[Opening Information supplied section]

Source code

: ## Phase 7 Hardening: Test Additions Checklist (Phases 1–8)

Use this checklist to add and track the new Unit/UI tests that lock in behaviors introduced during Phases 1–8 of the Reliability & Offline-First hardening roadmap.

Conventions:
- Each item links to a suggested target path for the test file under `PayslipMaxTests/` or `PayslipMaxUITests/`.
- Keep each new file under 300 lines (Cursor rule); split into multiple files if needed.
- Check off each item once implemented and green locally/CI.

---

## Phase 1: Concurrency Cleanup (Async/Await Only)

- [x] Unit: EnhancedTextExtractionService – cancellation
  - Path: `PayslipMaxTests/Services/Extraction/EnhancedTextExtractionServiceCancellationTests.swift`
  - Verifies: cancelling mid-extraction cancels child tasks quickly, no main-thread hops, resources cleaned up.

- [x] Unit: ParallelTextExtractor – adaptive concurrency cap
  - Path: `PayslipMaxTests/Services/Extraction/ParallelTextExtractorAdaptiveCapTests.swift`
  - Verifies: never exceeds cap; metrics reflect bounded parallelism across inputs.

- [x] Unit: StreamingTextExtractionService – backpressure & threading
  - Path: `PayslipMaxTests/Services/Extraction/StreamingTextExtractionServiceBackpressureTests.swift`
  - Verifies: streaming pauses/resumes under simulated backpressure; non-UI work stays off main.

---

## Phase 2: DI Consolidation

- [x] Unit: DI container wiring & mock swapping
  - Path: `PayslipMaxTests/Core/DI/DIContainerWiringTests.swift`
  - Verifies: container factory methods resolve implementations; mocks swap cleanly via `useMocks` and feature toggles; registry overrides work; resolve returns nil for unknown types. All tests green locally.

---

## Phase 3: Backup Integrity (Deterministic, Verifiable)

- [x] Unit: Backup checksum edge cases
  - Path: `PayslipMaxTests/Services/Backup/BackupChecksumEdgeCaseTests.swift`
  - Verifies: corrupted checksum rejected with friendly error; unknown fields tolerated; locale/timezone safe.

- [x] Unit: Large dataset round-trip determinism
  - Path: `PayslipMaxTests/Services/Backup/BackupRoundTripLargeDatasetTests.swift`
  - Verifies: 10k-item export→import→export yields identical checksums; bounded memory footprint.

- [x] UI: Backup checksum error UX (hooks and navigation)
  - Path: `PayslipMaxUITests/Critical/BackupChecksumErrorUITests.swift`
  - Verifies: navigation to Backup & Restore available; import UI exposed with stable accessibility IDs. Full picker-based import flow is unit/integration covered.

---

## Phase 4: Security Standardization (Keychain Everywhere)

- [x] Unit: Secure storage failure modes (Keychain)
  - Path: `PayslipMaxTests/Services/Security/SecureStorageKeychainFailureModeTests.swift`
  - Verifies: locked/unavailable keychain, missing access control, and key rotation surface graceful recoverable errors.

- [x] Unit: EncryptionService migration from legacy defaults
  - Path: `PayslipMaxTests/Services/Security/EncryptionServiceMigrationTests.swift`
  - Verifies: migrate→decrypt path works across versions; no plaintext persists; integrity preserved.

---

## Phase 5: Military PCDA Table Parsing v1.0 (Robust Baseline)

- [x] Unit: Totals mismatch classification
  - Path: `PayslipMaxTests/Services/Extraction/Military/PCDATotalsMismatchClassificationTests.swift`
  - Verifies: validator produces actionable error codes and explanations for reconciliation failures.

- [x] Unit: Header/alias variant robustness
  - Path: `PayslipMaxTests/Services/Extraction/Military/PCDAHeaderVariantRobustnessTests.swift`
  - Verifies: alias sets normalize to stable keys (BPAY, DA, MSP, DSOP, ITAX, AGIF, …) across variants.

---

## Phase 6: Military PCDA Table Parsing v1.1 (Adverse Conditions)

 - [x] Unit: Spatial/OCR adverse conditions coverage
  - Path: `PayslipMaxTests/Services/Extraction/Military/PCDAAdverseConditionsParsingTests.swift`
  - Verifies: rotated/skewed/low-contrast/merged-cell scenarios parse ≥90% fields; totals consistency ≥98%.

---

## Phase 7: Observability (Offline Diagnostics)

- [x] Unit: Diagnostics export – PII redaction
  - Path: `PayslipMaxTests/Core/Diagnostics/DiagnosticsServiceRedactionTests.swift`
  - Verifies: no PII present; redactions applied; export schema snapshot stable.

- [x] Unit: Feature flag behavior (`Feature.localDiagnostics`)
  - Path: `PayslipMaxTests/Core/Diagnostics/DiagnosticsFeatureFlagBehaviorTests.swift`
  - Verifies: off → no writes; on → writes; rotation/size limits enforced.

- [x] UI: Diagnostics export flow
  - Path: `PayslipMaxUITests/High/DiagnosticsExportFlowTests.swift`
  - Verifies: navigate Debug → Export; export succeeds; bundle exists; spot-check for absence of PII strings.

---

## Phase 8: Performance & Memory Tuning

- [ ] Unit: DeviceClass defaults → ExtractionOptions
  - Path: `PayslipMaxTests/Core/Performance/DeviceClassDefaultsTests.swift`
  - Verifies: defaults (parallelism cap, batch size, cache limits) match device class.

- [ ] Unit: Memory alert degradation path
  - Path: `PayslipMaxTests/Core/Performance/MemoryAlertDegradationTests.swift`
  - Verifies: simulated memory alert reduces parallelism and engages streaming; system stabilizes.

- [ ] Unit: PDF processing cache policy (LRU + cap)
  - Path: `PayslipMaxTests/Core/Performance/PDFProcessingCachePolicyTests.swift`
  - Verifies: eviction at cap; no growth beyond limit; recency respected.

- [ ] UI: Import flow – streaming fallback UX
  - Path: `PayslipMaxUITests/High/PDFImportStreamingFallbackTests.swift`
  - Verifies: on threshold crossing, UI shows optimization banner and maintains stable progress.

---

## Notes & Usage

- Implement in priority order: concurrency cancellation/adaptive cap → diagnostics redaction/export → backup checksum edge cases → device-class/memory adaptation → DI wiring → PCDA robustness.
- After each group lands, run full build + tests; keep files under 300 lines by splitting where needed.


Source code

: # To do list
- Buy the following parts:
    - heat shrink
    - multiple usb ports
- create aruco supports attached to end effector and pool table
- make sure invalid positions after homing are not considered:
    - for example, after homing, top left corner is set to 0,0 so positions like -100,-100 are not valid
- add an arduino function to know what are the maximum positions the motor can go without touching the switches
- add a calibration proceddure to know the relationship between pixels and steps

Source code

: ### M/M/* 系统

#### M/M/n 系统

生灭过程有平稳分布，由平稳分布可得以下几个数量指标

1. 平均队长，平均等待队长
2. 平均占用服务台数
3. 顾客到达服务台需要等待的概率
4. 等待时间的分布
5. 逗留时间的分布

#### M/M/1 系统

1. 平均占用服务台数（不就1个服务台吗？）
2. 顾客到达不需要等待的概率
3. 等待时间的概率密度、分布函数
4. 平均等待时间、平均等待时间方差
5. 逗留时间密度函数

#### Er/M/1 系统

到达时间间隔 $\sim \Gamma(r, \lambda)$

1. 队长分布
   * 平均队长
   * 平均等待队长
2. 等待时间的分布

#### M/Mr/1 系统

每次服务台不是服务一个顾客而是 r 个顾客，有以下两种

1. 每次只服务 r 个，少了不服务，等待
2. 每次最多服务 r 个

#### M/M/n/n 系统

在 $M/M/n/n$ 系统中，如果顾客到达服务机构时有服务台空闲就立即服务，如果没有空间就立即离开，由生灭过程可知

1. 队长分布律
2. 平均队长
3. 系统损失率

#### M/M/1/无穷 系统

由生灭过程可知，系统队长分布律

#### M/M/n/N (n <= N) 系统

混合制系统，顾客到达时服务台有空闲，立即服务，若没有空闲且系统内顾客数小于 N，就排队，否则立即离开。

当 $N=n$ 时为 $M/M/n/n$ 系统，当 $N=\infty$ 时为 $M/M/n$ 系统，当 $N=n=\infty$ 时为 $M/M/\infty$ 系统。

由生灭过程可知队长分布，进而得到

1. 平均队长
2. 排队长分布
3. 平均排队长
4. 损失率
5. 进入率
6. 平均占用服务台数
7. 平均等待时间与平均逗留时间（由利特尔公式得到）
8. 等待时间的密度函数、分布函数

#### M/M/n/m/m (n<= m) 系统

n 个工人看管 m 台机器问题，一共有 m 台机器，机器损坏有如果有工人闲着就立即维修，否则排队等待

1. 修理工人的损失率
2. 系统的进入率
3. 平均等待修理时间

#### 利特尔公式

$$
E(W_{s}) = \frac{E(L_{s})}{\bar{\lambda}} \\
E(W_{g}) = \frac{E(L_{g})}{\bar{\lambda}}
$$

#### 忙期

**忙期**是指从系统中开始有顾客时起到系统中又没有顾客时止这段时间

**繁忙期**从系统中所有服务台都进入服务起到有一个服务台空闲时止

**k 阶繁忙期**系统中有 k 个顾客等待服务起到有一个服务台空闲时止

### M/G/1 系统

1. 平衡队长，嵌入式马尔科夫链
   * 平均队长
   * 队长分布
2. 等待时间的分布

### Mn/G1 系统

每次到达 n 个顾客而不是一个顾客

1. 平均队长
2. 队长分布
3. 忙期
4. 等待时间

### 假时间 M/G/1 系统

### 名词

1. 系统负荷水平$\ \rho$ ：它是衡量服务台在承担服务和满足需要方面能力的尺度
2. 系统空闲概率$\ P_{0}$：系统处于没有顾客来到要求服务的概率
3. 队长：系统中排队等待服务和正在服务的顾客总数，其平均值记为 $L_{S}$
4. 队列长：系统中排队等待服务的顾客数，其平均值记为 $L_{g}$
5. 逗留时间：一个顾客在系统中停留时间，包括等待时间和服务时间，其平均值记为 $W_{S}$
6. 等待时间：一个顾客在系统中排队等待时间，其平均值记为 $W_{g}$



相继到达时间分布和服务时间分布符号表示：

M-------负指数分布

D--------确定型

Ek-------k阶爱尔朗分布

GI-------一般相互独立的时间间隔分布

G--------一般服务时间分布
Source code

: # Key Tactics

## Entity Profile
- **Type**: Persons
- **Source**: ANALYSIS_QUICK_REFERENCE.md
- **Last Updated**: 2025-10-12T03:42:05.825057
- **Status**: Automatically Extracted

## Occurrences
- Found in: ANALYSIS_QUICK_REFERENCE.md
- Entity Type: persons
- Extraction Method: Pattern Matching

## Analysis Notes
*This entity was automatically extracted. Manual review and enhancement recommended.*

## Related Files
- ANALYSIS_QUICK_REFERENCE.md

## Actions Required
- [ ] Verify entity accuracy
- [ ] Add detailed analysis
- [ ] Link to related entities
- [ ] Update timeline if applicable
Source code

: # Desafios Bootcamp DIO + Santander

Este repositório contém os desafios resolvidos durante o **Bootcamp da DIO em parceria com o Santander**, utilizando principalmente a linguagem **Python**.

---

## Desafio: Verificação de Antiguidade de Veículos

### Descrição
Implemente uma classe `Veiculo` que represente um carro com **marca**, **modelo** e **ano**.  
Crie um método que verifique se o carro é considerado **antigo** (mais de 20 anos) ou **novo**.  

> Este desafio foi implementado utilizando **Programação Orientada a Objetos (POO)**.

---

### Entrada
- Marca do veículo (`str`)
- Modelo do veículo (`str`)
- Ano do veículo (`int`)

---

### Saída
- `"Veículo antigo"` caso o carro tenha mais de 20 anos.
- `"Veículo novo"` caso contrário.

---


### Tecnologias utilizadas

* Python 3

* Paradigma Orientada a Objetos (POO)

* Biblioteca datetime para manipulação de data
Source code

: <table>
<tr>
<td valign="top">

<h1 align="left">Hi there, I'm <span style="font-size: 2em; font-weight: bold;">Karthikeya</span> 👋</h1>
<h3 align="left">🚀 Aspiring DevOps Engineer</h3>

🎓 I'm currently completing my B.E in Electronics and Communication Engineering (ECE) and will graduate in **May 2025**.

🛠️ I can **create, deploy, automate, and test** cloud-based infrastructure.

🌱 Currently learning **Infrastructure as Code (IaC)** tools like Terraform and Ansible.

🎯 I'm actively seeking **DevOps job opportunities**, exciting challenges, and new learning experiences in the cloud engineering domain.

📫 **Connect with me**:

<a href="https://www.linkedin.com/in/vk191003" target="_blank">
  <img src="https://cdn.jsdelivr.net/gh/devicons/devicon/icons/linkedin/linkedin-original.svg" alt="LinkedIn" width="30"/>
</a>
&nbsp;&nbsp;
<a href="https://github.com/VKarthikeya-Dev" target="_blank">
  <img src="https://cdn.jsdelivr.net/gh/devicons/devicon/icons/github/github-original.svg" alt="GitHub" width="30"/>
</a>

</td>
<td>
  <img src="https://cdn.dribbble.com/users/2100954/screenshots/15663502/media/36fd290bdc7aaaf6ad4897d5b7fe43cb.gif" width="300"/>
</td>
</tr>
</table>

[Closing Information supplied section]

Copy exactly the lines from the one containing "a Objetos (POO)**." through the last line of the records, both included, and nothing else.

> Este desafio foi implementado utilizando **Programação Orientada a Objetos (POO)**.

---

### Entrada
- Marca do veículo (`str`)
- Modelo do veículo (`str`)
- Ano do veículo (`int`)

---

### Saída
- `"Veículo antigo"` caso o carro tenha mais de 20 anos.
- `"Veículo novo"` caso contrário.

---


### Tecnologias utilizadas

* Python 3

* Paradigma Orientada a Objetos (POO)

* Biblioteca datetime para manipulação de data
Source code

: <table>
<tr>
<td valign="top">

<h1 align="left">Hi there, I'm <span style="font-size: 2em; font-weight: bold;">Karthikeya</span> 👋</h1>
<h3 align="left">🚀 Aspiring DevOps Engineer</h3>

🎓 I'm currently completing my B.E in Electronics and Communication Engineering (ECE) and will graduate in **May 2025**.

🛠️ I can **create, deploy, automate, and test** cloud-based infrastructure.

🌱 Currently learning **Infrastructure as Code (IaC)** tools like Terraform and Ansible.

🎯 I'm actively seeking **DevOps job opportunities**, exciting challenges, and new learning experiences in the cloud engineering domain.

📫 **Connect with me**:

<a href="https://www.linkedin.com/in/vk191003" target="_blank">
  <img src="https://cdn.jsdelivr.net/gh/devicons/devicon/icons/linkedin/linkedin-original.svg" alt="LinkedIn" width="30"/>
</a>
&nbsp;&nbsp;
<a href="https://github.com/VKarthikeya-Dev" target="_blank">
  <img src="https://cdn.jsdelivr.net/gh/devicons/devicon/icons/github/github-original.svg" alt="GitHub" width="30"/>
</a>

</td>
<td>
  <img src="https://cdn.dribbble.com/users/2100954/screenshots/15663502/media/36fd290bdc7aaaf6ad4897d5b7fe43cb.gif" width="300"/>
</td>
</tr>
</table>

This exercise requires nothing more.